▸ **DATA**

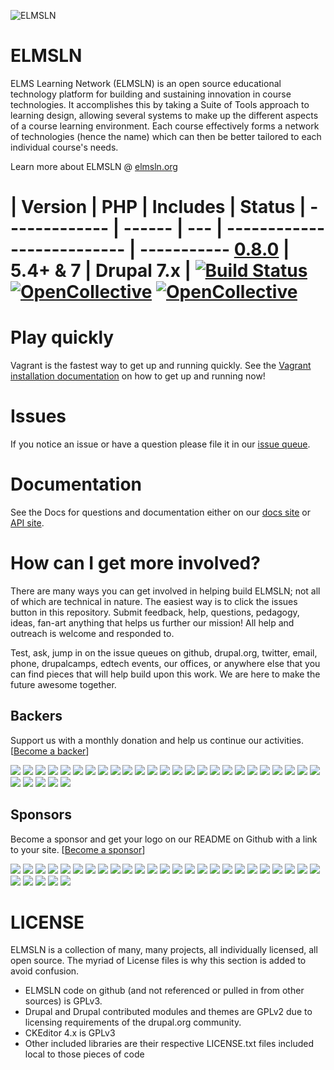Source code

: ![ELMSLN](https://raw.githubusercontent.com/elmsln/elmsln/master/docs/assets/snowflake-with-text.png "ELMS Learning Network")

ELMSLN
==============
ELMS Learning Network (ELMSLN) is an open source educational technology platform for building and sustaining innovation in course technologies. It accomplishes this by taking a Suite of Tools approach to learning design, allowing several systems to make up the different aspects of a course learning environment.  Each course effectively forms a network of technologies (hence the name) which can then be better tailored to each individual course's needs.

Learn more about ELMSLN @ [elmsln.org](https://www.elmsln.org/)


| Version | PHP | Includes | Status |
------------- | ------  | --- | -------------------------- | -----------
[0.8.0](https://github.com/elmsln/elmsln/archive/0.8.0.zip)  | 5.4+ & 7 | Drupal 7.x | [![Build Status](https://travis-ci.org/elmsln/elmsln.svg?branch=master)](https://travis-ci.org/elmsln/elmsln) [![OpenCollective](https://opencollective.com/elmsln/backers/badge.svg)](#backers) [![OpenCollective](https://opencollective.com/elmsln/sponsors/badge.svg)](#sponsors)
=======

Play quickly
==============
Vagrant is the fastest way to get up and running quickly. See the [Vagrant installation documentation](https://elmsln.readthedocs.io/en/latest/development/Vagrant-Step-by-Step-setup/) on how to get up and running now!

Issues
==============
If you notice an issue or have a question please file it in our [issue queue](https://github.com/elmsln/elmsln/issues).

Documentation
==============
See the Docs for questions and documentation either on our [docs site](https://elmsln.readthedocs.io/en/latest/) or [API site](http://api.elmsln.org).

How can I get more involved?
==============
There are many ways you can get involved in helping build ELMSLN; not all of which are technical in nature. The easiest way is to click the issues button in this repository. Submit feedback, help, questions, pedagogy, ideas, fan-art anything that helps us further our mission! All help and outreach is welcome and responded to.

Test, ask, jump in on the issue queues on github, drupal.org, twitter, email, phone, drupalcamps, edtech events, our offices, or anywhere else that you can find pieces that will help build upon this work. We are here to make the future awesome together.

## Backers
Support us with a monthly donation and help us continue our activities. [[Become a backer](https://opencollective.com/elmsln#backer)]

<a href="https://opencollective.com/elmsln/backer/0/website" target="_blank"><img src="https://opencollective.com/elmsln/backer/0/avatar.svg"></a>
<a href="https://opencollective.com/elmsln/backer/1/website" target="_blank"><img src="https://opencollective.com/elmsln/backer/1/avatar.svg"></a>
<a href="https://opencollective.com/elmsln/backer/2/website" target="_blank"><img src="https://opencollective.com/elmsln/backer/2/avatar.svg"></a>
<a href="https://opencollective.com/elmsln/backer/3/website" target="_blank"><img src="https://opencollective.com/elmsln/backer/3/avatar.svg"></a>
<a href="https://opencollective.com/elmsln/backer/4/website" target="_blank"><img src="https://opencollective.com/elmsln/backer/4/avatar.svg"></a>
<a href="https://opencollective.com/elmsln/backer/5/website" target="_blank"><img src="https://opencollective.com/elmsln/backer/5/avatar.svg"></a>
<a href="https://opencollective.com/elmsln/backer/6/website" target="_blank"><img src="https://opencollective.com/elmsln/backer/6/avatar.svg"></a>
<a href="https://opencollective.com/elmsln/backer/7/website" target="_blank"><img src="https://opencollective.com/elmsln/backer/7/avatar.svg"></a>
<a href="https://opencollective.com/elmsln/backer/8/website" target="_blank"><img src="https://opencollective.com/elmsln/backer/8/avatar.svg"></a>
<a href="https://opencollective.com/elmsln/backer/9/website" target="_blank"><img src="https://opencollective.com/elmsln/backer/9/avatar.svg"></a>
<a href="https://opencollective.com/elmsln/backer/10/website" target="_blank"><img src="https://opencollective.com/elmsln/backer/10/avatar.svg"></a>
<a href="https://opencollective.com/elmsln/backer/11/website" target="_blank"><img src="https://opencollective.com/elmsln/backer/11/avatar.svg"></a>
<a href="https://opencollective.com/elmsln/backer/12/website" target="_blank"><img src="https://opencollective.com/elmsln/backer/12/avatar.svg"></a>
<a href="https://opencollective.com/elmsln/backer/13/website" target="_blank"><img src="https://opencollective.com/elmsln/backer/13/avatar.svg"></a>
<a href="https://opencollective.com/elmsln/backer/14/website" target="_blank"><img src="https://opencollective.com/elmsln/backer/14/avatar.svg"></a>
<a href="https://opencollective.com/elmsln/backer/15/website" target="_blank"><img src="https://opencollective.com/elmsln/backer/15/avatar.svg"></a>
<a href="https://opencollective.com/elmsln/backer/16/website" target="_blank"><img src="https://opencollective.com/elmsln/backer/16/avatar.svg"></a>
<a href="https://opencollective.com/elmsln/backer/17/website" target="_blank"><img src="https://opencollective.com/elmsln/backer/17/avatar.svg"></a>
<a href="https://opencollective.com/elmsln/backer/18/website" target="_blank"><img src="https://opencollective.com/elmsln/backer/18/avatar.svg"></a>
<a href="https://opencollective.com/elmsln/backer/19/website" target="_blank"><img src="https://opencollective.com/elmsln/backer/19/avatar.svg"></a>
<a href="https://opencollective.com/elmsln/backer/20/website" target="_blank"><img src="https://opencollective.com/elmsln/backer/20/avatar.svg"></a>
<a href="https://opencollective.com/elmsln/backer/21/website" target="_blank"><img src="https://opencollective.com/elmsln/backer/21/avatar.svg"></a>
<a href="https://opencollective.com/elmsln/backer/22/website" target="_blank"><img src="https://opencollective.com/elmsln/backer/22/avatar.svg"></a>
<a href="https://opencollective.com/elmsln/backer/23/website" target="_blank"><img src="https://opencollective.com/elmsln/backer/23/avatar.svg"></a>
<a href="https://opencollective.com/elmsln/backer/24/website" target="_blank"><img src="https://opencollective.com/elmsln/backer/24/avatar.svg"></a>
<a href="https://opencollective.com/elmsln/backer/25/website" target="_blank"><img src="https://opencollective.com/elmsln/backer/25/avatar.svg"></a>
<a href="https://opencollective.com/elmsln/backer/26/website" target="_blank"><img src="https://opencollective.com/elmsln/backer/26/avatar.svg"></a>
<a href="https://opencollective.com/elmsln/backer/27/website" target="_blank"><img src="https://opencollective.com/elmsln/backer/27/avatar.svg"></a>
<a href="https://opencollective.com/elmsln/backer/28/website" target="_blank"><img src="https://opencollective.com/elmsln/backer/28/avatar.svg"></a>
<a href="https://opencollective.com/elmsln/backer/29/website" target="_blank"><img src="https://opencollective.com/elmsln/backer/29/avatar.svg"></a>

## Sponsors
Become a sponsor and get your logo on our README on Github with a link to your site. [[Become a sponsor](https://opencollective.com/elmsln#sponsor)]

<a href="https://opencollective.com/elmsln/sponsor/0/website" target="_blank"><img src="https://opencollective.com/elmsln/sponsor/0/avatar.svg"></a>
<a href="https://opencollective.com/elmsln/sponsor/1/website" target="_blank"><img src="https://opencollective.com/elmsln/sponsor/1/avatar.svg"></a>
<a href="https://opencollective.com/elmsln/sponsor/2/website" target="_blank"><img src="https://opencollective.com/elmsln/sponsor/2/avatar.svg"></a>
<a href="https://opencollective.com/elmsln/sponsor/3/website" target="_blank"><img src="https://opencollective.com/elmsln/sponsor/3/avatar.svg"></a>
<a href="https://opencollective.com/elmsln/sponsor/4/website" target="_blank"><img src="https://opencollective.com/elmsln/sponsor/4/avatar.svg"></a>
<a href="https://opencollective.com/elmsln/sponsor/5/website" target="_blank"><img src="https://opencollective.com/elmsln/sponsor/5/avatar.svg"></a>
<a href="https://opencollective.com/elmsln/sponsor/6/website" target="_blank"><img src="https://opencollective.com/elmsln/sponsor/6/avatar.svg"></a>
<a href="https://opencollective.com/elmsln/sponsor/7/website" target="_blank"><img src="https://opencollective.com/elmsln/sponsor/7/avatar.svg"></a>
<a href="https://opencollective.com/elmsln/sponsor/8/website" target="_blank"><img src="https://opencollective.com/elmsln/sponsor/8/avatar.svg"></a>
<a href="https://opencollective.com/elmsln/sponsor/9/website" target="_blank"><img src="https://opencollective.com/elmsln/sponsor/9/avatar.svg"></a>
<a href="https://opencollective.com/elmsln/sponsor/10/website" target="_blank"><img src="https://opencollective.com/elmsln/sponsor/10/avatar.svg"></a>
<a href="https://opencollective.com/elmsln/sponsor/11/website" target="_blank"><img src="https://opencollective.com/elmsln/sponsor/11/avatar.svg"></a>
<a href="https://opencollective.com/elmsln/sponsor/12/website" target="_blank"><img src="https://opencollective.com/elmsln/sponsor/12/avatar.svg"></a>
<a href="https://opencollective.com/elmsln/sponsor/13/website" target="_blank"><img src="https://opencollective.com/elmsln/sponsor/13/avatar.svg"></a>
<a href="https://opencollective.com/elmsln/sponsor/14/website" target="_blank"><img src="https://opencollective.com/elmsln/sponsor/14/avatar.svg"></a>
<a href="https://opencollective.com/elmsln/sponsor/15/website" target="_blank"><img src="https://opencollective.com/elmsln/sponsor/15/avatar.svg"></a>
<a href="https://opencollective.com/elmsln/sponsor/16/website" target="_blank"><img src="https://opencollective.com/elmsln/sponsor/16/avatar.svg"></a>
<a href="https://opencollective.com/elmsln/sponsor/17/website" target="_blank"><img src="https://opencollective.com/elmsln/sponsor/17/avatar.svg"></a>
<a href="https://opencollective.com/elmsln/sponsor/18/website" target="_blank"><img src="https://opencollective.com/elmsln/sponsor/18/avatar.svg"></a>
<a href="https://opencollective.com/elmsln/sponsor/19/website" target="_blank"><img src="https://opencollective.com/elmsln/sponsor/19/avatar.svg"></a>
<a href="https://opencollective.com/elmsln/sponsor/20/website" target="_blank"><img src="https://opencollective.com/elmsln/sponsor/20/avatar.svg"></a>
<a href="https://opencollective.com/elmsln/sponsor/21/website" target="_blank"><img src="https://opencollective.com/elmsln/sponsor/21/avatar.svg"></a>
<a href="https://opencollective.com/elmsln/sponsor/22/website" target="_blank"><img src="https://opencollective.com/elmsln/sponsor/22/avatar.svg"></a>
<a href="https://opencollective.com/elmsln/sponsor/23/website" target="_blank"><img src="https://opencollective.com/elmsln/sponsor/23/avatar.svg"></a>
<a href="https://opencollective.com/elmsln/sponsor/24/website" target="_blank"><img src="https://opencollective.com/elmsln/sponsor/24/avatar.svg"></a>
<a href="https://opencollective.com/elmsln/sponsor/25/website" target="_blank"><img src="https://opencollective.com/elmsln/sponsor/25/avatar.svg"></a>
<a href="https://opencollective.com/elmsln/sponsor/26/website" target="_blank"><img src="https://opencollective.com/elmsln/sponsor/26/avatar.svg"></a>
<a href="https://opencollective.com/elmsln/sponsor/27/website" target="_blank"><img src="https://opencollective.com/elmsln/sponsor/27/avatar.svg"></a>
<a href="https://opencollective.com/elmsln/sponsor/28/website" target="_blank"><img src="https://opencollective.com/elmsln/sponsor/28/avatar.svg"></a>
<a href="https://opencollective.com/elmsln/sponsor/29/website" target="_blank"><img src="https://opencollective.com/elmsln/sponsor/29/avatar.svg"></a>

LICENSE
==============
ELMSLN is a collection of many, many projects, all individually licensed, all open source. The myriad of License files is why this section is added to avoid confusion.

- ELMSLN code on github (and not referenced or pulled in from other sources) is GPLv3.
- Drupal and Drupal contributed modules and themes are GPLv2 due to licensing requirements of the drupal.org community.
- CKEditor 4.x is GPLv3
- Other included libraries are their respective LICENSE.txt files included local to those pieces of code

▸ **WHAT TO DO**
Only the lines of the data holding the string "Become" are wanted; copy each of them.

▸ **OUTPUT FOR THIS TASK**
Support us with a monthly donation and help us continue our activities. [[Become a backer](https://opencollective.com/elmsln#backer)]
Become a sponsor and get your logo on our README on Github with a link to your site. [[Become a sponsor](https://opencollective.com/elmsln#sponsor)]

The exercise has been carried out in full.